In the first quarter of the century was born a poet, in the village of San Giorgio, near Verona, of parents who endowed their son with the magnificent name of Aleardo Aleardi. His father was one of those small proprietors numerous in the Veneto, and, though not indigent, was by no means a rich man. He lived on his farm, and loved it, and tried to improve the condition of his tenants. Aleardo's childhood was spent in the country,—a happy fortune for a boy anywhere, the happiest fortune if that country be Italy, and its scenes the grand and beautiful scenes of the valley of the Adige. Here he learned to love nature with the passion that declares itself everywhere in his verse; and hence he was in due time taken and placed at school in the Collegio {note: Not a college in the American sense, but a private school of a high grade.} of Sant' Anastasia, in Verona, according to the Italian system, now fallen into disuse, of fitting a boy for the world by giving him the training of a cloister. It is not greatly to Aleardi's discredit that he seemed to learn nothing there, and that he drove his reverend preceptors to the desperate course of advising his removal. They told his father he would make a good farmer, but a scholar, never. They nicknamed him the mole, for his dullness; but, in the mean time, he was making underground progress of his own, and he came to the surface one day, a mole no longer, to everybody's amazement, but a thing of such flight and song as they had never seen before,—in fine, a poet. He was rather a scapegrace, after he ceased to be a mole, at school; but when he went to the University at Padua, he became conspicuous among the idle, dissolute students of that day for temperate life and severe study. There he studied law, and learned patriotism; political poetry and interviews with the police were the consequence, but no serious trouble.
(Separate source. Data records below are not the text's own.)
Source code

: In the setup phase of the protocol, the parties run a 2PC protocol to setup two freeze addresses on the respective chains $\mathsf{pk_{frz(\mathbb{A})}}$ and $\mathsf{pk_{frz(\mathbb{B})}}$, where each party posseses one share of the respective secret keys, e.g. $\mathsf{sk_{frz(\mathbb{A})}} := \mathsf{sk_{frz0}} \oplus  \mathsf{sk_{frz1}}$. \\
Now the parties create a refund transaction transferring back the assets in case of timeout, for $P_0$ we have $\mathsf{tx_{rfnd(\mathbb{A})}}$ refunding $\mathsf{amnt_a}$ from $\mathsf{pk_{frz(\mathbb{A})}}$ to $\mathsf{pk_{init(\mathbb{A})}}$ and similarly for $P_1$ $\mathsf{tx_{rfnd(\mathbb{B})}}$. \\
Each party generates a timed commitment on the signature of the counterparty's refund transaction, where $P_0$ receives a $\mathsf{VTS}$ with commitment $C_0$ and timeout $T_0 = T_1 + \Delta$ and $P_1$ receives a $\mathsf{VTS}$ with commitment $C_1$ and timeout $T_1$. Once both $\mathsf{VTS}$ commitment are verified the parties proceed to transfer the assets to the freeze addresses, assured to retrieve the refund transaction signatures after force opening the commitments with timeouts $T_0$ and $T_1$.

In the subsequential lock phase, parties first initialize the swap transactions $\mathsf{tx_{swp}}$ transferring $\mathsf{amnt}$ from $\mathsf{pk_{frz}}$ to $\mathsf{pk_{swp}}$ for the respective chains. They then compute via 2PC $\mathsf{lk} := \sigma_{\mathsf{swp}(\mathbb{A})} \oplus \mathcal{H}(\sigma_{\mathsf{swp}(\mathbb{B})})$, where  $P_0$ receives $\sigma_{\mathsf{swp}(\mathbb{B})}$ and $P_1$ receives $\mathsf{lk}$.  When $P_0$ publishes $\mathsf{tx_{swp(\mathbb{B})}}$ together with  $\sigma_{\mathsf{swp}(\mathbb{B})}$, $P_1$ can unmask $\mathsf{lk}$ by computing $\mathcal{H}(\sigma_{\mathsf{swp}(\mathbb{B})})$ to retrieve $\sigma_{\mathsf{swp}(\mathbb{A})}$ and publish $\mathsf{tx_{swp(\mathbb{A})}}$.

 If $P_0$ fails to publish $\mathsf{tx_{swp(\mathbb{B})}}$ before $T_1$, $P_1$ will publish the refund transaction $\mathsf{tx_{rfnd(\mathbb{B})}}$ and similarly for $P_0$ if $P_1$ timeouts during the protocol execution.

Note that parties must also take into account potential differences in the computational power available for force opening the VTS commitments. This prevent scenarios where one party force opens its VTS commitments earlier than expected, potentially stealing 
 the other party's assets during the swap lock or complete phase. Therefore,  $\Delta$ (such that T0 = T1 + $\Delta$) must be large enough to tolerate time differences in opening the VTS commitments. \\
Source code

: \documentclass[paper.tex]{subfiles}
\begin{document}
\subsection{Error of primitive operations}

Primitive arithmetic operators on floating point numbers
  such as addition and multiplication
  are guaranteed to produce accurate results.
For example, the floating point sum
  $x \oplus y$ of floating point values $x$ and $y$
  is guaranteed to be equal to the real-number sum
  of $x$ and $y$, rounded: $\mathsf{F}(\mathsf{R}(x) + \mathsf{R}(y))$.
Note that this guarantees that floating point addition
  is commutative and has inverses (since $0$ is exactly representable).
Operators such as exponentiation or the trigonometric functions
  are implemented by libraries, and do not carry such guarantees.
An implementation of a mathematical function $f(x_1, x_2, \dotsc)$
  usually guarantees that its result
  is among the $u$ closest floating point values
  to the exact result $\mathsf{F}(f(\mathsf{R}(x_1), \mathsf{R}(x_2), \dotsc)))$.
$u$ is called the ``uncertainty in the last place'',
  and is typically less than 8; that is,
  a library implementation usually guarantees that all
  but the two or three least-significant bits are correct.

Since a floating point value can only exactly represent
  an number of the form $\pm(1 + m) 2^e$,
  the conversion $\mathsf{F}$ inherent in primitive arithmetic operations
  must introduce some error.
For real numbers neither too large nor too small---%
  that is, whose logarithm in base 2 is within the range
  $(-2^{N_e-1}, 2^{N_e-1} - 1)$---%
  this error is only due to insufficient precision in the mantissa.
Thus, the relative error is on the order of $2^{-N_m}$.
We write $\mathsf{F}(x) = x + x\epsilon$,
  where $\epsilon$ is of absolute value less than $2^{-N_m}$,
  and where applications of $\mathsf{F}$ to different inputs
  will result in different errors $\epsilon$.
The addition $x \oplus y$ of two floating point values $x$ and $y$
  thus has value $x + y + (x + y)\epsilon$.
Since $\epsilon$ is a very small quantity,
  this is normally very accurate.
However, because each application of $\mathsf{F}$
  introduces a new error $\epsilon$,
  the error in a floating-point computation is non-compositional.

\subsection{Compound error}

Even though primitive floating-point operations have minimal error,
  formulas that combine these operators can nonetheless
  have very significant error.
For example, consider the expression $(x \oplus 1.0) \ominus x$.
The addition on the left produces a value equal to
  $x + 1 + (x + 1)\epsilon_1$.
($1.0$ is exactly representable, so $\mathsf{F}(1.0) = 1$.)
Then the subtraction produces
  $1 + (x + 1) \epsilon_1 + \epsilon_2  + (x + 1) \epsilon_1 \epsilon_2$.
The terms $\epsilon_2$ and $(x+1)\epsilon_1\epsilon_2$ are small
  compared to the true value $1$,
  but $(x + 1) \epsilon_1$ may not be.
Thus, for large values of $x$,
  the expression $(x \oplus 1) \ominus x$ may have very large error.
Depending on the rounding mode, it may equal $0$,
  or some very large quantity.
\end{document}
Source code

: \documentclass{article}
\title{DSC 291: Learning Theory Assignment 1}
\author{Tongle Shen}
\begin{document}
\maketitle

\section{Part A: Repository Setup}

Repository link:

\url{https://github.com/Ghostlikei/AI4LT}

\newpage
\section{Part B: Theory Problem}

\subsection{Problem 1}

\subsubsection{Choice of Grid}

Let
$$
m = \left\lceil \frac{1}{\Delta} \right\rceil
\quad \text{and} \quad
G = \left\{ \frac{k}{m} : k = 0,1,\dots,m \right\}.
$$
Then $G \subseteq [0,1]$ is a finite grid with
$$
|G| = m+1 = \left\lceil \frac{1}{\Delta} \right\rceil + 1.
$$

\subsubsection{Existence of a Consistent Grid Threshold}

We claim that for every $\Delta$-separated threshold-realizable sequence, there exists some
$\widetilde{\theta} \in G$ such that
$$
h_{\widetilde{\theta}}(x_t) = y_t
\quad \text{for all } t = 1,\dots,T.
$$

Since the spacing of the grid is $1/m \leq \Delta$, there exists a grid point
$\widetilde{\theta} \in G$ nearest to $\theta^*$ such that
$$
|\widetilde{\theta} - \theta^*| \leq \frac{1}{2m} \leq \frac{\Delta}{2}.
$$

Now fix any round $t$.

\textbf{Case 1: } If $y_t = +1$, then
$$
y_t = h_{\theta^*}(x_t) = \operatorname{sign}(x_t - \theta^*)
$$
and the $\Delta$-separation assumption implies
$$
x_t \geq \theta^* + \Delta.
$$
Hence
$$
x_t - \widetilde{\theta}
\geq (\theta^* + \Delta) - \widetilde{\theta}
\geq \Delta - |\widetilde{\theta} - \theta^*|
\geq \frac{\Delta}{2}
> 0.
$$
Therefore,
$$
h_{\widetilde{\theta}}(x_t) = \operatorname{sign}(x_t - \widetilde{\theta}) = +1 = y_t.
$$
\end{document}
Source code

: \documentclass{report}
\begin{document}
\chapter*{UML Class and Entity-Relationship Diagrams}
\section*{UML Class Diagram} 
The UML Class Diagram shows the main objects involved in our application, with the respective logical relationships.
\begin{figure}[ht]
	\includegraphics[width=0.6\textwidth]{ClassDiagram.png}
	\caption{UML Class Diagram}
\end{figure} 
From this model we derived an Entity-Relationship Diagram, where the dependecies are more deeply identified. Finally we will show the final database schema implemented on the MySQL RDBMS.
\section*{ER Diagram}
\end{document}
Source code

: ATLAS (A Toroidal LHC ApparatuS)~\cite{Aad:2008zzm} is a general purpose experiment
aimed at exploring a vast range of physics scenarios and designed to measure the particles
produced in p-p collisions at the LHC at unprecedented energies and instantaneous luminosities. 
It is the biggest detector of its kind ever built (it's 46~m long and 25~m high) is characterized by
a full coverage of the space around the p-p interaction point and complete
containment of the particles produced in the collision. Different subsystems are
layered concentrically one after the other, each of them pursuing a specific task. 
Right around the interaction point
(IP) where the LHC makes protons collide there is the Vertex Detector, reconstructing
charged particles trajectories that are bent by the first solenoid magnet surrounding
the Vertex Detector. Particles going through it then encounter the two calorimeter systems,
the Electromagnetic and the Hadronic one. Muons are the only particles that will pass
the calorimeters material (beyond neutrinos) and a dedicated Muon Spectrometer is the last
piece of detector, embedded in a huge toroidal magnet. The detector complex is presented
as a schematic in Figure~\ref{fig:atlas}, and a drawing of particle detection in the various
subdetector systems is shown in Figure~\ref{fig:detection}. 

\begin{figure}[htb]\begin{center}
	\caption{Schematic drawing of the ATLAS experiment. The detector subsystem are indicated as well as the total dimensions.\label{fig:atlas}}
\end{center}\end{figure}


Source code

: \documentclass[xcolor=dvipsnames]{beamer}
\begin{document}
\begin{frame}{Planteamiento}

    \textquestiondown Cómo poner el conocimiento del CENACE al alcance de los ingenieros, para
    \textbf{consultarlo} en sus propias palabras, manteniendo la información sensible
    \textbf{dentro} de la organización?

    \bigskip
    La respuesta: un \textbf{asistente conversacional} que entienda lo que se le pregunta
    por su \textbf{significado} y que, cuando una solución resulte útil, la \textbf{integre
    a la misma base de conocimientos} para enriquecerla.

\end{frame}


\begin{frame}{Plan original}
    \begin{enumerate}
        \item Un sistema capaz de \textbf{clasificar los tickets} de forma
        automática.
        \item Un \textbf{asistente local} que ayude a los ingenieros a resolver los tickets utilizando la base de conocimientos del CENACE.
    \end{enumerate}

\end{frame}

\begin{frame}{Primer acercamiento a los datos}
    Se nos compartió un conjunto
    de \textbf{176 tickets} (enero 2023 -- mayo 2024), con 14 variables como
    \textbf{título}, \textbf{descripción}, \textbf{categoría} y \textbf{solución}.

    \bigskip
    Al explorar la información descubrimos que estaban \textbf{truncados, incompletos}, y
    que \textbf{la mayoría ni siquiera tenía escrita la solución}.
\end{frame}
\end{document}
One of the offensive poems, which he says he and his friends had the audacity to call an ode, was this:

Sing we our country. 'T is a desolate
And frozen cemetery;
Over its portals undulates
A banner black and yellow;
And within it throng the myriad
Phantoms of slaves and kings:
A man on a worn-out, tottering
Throne watches o'er the tombs:
The pallid lord of consciences,
The despot of ideas.
Tricoronate he vaunts himself
And without crown is he.

In this poem the yellow and black flag is, of course, the Austrian, and the enthroned man is the pope, of whose temporal power our poet was always the enemy. “The Austrian police,” says Aleardi's biographer, “like an affectionate mother, anxious about everything, came into possession of these verses; and the author was admonished, in the way of maternal counsel, not to touch such topics, if he would not lose the favor of the police, and be looked on as a prodigal son.” He had already been admonished for carrying a cane on the top of which was an old Italian pound, or lira, with the inscription, Kingdom of Italy,—for it was an offense to have such words about one in any way, so trivial and petty was the cruel government that once reigned over the Italians.

In due time he took that garland of paper laurel and gilt pasteboard with which the graduates of Padua are sublimely crowned, and returned to Verona, where he entered the office of an advocate to learn the practical workings of the law. These disgusted him, naturally enough; and it was doubtless far less to the hurt of his feelings than of his fortune that the government always refused him the post of advocate.